Questa “tenda” è però realizzata con robuste pareti in calcestruzzo faccia a vista e una copertura originariamente in lastre di poliestere rinforzate con fibre di vetro che permettevano di intuire e di leggere le due catenarie che costituiscono i colmi delle coperture della piccola abside feriale e della più ampia abside domenicale che si aprono a V dietro la facciata principale. Una facciata grigia e massiccia che si rastrema come una cuspide ma che è trapassata da piccole feritoie in cui sono collocati vetri che proiettano emozionanti giochi di luce colorata verso l’interno. Tale effetto è amplificato dai due colmi che si dipartono della punta della cuspide e che sono completamente traslucidi creando due linee luminose che collegano l’ingresso ai due altari. Anche le pareti laterali sono in calcestruzzo armato, ma l’effetto unitario sia dall’esterno che dall’interno non è ruvido o statico. Anzi, nel loro insieme, i volumi evidenziano una chiara plasticità, effetto che è estremamente coerente con l’uso del calcestruzzo, grazie anche alla soluzione adottata per le coperture. All’interno lo spazio indirizza verso gli altari ma senza alcun senso di oppressione o vincolo. L’ambiente è essenziale ma non si percepisce come spoglio. Le massicce pareti grigie isolano dai rumori della città per un’atmosfera ovattata e intima in cui i riverberi dei suoni si integrano con la soffusa luce che penetra dai tagli nelle pareti e lungo i colmi, all’interno di un grande quartiere pieno di vita e di attività.

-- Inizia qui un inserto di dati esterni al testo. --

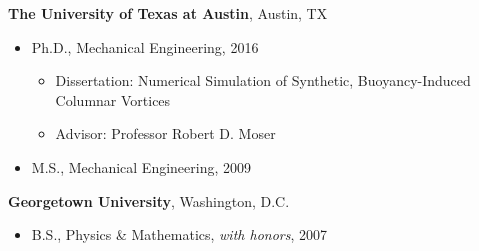 %
\textbf{The University of Texas at Austin}, 
Austin, TX
\begin{itemize}

\item Ph.D., 
        Mechanical Engineering, 2016
        \begin{itemize}
        \item Dissertation: Numerical Simulation of Synthetic, Buoyancy-Induced Columnar Vortices
        \item Advisor: Professor Robert D. Moser
        \end{itemize}

\item M.S., 
        Mechanical Engineering, 2009 

\end{itemize}

\textbf{Georgetown University}, 
Washington, D.C. 
\begin{itemize}

\item B.S., 
        Physics \& Mathematics, \emph{with honors}, 2007
\end{itemize}


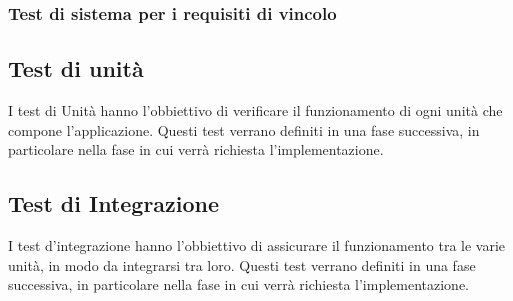\subsubsection{Test di sistema per i requisiti di vincolo}
    \def\testspecification{
    {   TSOV1,
        \raggedright Si verifica che il codice sorgente dell'applicazione sia opn source,
        NI,
        RVO1
    },
    {   TSDV",
        \raggedright Si verifica che l'applicazione sia sviluppata in Javascript con l'utilizzo della libreria d3.js,
        NI,
        RVD2 RVD2.1
    },
    {   TSDV2.2,
        \raggedright Si verifica che il beckend dell'applicazione sia sviluppato con node.js con l'utilizzo del framework express,
        NI,
        RVD2.2
    },
    {   TSDV2.3,
        \raggedright Si verifica che il frontend dell'applicazione sia sviluppato con React con l'utilizzo del framework Ant Design,
        NI,
        RVD2.3
    },
    {   TSOV3,
        \raggedright Si verifica che i dati siano convertibili in JSON,
        NI,
        RVO3
    },
    {   TSOV4,
        \raggedright Si verifica che nella visualizzazione Scatter Plot Matrix si possano visualizzare al massimo 5 features,
        NI,
        RVO4
    },
    {   TSDV5,
        \raggedright Si verifica che la libreria per PCA isa ml-pca,
        NI,
        RVD5
    },
    {   TSDV6,
        \raggedright Si verifica che la libreria per Umap sia tsne-js,
        NI,
        RVD6
    },
    {   TSDV7,
        \raggedright Si verifica che la libreria per t-SNE sia tsne-js,
        NI,
        RVD7
    },
    {   TSDV8,
        \raggedright Si verifica che la libreria per le distanze sia ml-distance,
        NI,
        RVD8
    },
    {   TSDV9,
        \raggedright Si verifica che la libreria per la matrice di correlazione sia jeezy,
        NI,
        RVD9
    },
      }
    
    
\subsection{Test di unità}
    I test di Unità hanno l'obbiettivo di verificare il funzionamento di ogni unità che compone l'applicazione. Questi test verrano definiti in una fase successiva, in particolare nella fase in cui verrà richiesta l'implementazione.
    
\subsection{Test di Integrazione}
    I test d'integrazione hanno l'obbiettivo di assicurare il funzionamento tra le varie unità, in modo da integrarsi tra loro. Questi test verrano definiti in una fase successiva, in particolare nella fase in cui verrà richiesta l'implementazione.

In sintesi il quartiere Sant’Ambrogio I di Arrighetti, pur considerando le criticità che possono esserci in un contesto di edilizia sociale della periferia e a fronte di manufatti che hanno più di sessant’anni, evidenzia soluzioni progettuali di notevole contemporaneità che confermano le qualità di un architetto a servizio, con cultura e professionalità, della municipalità.

Riferimenti bibliografici
Bodino C. (1990), Arrigo Arrighetti architetto, architetto Carla Bodino e Archivio Storico di Milano.

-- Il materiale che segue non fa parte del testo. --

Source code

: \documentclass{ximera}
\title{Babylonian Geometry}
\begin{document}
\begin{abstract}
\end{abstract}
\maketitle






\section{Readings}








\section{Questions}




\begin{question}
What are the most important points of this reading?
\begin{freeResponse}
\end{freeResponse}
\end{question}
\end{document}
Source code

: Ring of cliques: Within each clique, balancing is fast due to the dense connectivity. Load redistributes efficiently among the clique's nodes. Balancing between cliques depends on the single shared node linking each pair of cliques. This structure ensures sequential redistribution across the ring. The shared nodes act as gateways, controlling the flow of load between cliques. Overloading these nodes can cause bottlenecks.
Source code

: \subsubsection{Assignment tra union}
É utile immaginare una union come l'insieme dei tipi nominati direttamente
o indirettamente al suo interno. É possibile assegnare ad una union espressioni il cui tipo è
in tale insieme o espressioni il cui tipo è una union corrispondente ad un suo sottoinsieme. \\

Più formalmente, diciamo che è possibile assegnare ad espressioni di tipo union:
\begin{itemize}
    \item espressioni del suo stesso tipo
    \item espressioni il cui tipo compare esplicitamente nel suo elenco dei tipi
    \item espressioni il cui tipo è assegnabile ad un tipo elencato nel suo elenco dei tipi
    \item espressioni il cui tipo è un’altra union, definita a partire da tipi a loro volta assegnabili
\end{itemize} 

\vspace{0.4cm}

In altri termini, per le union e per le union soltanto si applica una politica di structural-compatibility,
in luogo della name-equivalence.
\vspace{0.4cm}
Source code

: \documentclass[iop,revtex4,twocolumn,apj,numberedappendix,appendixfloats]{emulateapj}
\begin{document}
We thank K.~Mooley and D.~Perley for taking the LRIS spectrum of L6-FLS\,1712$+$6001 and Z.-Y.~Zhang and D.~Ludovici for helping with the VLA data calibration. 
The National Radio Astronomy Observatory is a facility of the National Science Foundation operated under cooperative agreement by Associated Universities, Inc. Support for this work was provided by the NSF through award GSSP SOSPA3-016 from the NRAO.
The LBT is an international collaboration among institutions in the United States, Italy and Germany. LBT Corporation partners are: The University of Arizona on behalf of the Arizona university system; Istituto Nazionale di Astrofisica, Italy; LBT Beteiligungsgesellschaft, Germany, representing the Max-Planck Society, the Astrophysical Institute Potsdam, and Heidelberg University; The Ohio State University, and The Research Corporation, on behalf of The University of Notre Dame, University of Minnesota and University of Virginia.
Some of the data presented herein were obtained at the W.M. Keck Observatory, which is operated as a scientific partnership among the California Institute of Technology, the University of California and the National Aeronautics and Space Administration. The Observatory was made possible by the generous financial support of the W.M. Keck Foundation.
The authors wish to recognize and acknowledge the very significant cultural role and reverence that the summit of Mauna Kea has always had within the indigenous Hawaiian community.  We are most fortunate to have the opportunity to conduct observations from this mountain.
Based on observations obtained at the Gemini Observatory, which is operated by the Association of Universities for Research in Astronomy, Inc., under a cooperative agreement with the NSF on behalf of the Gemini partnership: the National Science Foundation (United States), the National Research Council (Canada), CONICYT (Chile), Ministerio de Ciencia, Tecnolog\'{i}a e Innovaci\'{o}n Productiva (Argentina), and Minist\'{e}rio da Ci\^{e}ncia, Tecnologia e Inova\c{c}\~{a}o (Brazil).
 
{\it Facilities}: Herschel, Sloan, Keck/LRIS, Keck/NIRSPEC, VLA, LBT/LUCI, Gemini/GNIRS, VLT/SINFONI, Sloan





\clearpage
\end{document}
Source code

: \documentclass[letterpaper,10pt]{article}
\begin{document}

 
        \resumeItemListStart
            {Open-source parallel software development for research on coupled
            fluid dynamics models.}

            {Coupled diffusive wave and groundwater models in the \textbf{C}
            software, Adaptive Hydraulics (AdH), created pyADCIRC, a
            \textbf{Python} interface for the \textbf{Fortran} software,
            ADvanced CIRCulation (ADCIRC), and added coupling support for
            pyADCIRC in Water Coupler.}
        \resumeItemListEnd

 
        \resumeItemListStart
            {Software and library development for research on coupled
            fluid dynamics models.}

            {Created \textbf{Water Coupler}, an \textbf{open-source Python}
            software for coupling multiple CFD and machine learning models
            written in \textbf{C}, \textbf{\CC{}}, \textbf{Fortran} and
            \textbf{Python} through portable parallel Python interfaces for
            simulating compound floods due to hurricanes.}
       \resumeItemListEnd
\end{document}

Finzi L. e Finzi M. (1969), “La nuova chiesa di S. Giovanni Bono a Milano”, in L’industria delle costruzioni, n. 10, pp. 15-30.
Mocchi M. (2015), Il suono dell’architettura. Paesaggio sonoro e multisensorialità strumenti per il progetto contemporaneo, tesi di Dottorato in Progetto e Tecnologie per la Valorizzazione dei Beni Culturali, Politecnico di Milano.